Anhand dieser Maßstäbe genieße der streitgegenständliche Schriftsatz urheberrechtlichen Schutz. Denn der Schriftsatz lasse in verschiedener Hinsicht schöpferische Eigenheiten erkennen, die das Alltägliche, das Handwerksmäßige bzw. die mechanisch-technische Materialaneinanderreihung deutlich überragten. Urheberrechtsschutz genieße der Schriftsatz wegen der – nicht durch das Anhörungsschreiben oder Rechtsprechung bzw. Literatur vorgegebenen – Stoffauswahl, die in dem Eingehen auf jeweils eine Mehrzahl nationaler und unionsrechtlicher Rechtsakte, dem Vergleich der aktuellen mit der zukünftigen Rechtslage und der Unterscheidung zwischen rechtlichen Anforderungen an die Werbung und an die Packungsgestaltung liege. Darüber hinaus sei auch der konkrete Aufbau der Gestaltung originell. Denn für die rechtliche Analyse einer solcherart komplexen Gemengelage existiere gerade kein übliches funktionales Schema. Ein weiterer Grund für die Zuerkennung des urheberrechtlichen Schutzes liege darin, dass eine komprimierte Darstellung des komplexen Themas besonders verständlich gelungen sei. Hinzu trete schließlich die inhaltliche Originalität des Textes. Der Schriftsatz überrage daher das Alltägliche. Die Urheberrechtsfähigkeit lasse sich auch nicht mit Blick auf den Umfang in Abrede stellen. Der Schriftsatz genieße jedenfalls als „kleine Münze“ urheberrechtlichen Schutz. Die Richtigkeit des Schlusses, dass der Schriftsatz ein geschütztes Werk i. S. v. § 2 UrhG sei, werde durch einen Gegenschluss aus § 5 UrhG nochmals bestätigt. § 5 UrhG belege, dass funktionale juristische Texte urheberrechtlichen Schutz genießen könnten, soweit nicht § 5 UrhG als Ausnahmenorm greife. Zudem könnten danach Leitsätze von privater Seite Urheberrechtsschutz genießen.

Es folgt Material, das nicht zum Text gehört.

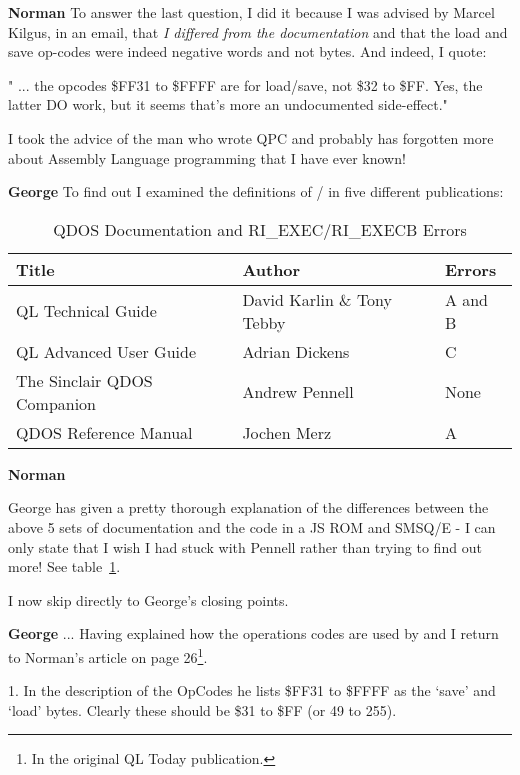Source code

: {\bf Norman} 
To answer the last question, I
    did it because I was advised by Marcel Kilgus, in an email, that \emph{I
    differed from the documentation} and that the load and save op-{}codes were
    indeed negative words and not bytes. And indeed, I quote:



" ... the opcodes \$FF31 to \$FFFF are for load/save, not \$32 to \$FF.
    Yes, the latter DO work, but it seems that's more an undocumented
    side-{}effect."

I took the advice of the man who wrote QPC and probably has
    forgotten more about Assembly Language programming that I have ever
    known!

{\bf George} 
To find out I examined the
    definitions of / in five different publications:

\begin{table}[htbp]
\centering
\begin{tabular}{l l l}
\toprule
\textbf{Title} & \textbf{Author} & \textbf{Errors} \\
\midrule
%
QL Technical Guide          & David Karlin \& Tony Tebby & A and B \\
QL Advanced User Guide      & Adrian Dickens & C \\
The Sinclair QDOS Companion & Andrew Pennell & None \\
QDOS Reference Manual       & Jochen Merz    & A \\
%
\bottomrule
\end{tabular}
\caption{QDOS Documentation and RI\_EXEC/RI\_EXECB Errors}
\label{tab:RIEXECErrors}
\end{table}


{\bf Norman} 

George has given a pretty thorough explanation of the differences
    between the above 5 sets of documentation and the code in a JS ROM and
    SMSQ/E -{} I can only state that I wish I had stuck with Pennell rather than
    trying to find out more! See table~\ref{tab:RIEXECErrors}.

I now skip directly to George's closing points.

{\bf George} 
... Having explained how the
    operations codes are used by  and  I return to Norman's
    article on page 26\footnote{In the original QL Today publication.}.



1. In the description of the OpCodes he lists \$FF31 to \$FFFF as the
    `save' and `load' bytes. Clearly these should be \$31 to \$FF (or 49 to
    255).

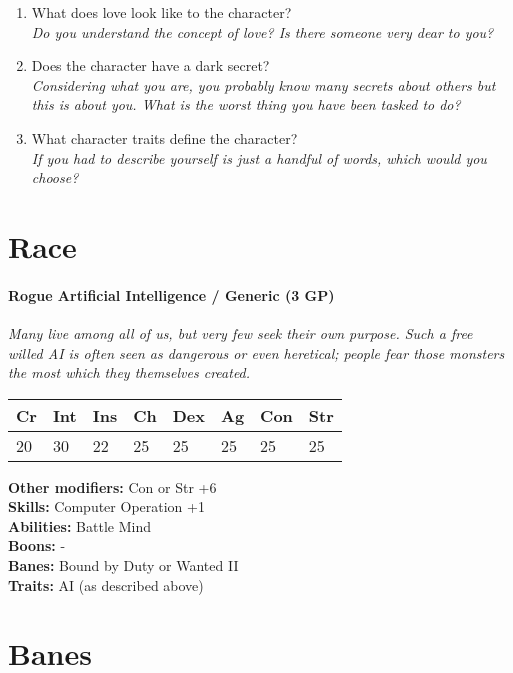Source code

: \documentclass[12pt,a4paper,openany]{book}
\begin{document}
\begin{enumerate}
		\item What does love look like to the character?\\
		\textit{Do you understand the concept of love? Is there someone very dear to you?}
		\item Does the character have a dark secret?\\
		\textit{Considering what you are, you probably know many secrets about others but this is about you. What is the worst thing you have been tasked to do?}
		\item What character traits define the character?\\
		\textit{If you had to describe yourself is just a handful of words, which would you choose?}
	\end{enumerate}

	\section{Race}
	\paragraph*{Rogue Artificial Intelligence / Generic (3 GP)}
	\textit{Many live among all of us, but very few seek their own purpose. Such a free willed AI is often seen as dangerous or even heretical; people fear those monsters the most which they themselves created.}\par
	\begin{tabular}{|l|l|l|l|l|l|l|l|}
		\hline
		Cr & Int & Ins & Ch & Dex & Ag & Con & Str \\ \hline
		20 & 30 & 22 & 25 & 25 & 25 & 25 & 25 \\ \hline
	\end{tabular}\par
	\noindent\textbf{Other modifiers:} Con or Str +6\\
	\textbf{Skills:} Computer Operation +1\\
	\textbf{Abilities:} Battle Mind\\
	\textbf{Boons:} -\\
	\textbf{Banes:} Bound by Duty or Wanted II\\
	\textbf{Traits:} AI (as described above)

	\section{Banes}
\end{document}
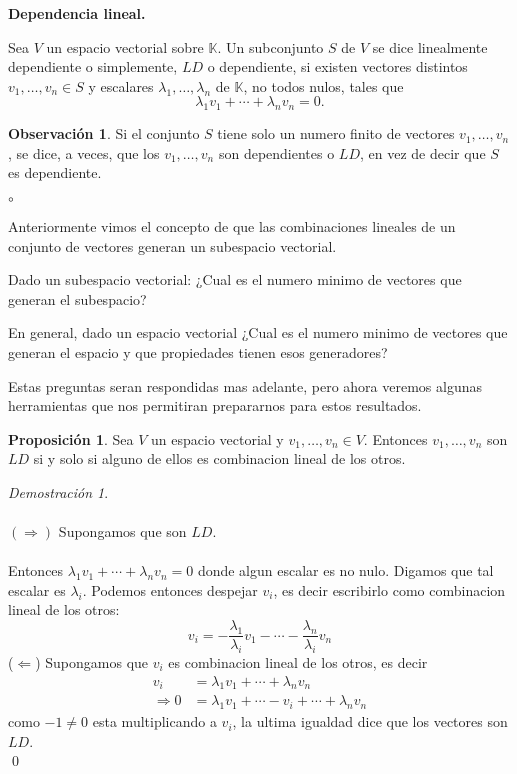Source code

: \documentclass{article}
\theoremstyle{definition}
\theoremstyle{definition}
\newtheorem*{obs}{Observación}
\newtheorem{prop}[teo]{Proposición}
\theoremstyle{remark}
\newtheorem*{demo}{Demostración}
\begin{document}
\begin{center}
\textbf{Dependencia lineal.}
\end{center}
\begin{defi}
  Sea $V$ un espacio vectorial sobre $\mathbb{K}$. Un subconjunto $S$ de $V$ se dice linealmente dependiente o simplemente, $LD$ o dependiente, si existen vectores distintos $v_1, \dots ,v_n \in S$ y escalares $\lambda_1, \dots ,\lambda_n$ de $\mathbb{K}$, no todos nulos, tales que \[
\lambda_1 v_1 + \cdots + \lambda_n v_n =0.
  \]
\end{defi}
\begin{obs}
 Si el conjunto $S$ tiene solo un numero finito de vectores $v_1, \dots, v_n$, se dice, a veces, que los $v_1, \dots, v_n$ son dependientes o $LD$, en vez de decir que $S$ es dependiente.
\end{obs}
\begin{list}{$\circ$}{}  
\item  Anteriormente vimos el concepto de que las combinaciones lineales de un conjunto de vectores generan un subespacio vectorial. 
\item Dado un subespacio vectorial: ¿Cual es el numero minimo de vectores que generan el subespacio? 
\item En general, dado un espacio vectorial ¿Cual es el numero minimo de vectores que generan el espacio y que propiedades tienen esos generadores? 
\end{list}
Estas preguntas seran respondidas mas adelante, pero ahora veremos algunas herramientas que nos permitiran prepararnos para estos resultados.
\begin{prop}
Sea $V$ un espacio vectorial y $v_1, \dots ,v_n \in V$. Entonces $v_1, \dots, v_n$ son $LD$ si y solo si alguno de ellos es combinacion lineal de los otros.
\end{prop}
\begin{demo}
  \;\\\\
  $(\Rightarrow)$ 
  Supongamos que son $LD$.\\\\ Entonces $\lambda_1 v_1 + \cdots + \lambda_n v_n=0$ donde algun escalar es no nulo. Digamos que tal escalar es $\lambda_i$. Podemos entonces despejar $v_i$, es decir escribirlo como combinacion lineal de los otros: \[
    v_i=-\frac{\lambda_1}{\lambda_i}v_1-\cdots -\frac{\lambda_n}{\lambda_i}v_n
  \]
  ($\Leftarrow$) Supongamos que $v_i$ es combinacion lineal de los otros, es decir \[
    \begin{aligned}
      v_i &= \lambda_1 v_1 + \cdots + \lambda_n v_n \\
\Rightarrow 0 &= \lambda_1 v_1 + \cdots - v_i + \cdots + \lambda_n v_n
    \end{aligned}
  \]
  como $-1 \neq 0$ esta multiplicando a $v_i$, la ultima igualdad dice que los vectores son $LD$. \\ \qed
\end{demo}
\end{document}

Der Schriftsatz sei in seiner Schöpfung gemeinschaftlich zwischen den Klägern zu 2) und 3) entwickelt worden. Wegen der Einzelheiten der Darstellung wird insoweit auf den Schriftsatz der Kläger vom 10. Juni 2021 (Bl. 354 f. d.A.) verwiesen.

Der Beigeladene stellt keinen Antrag.

Wegen der weiteren Einzelheiten wird ergänzend auf die Gerichtsakte sowie auf die Sachakte der Beklagten Bezug genommen, die Gegenstand der mündlichen Verhandlung gewesen sind.

Entscheidungsgründe

A.

Die vom Senat zugelassene und – nach fristgemäß erfolgter Begründung und Stellung eines Berufungsantrags – auch sonst zulässige Berufung (§§ 124 Abs. 1, 124 a Abs. 3 VwGO) der Beklagten ist nicht begründet. Im Ergebnis zu Recht hat das Verwaltungsgericht der Klage stattgegeben.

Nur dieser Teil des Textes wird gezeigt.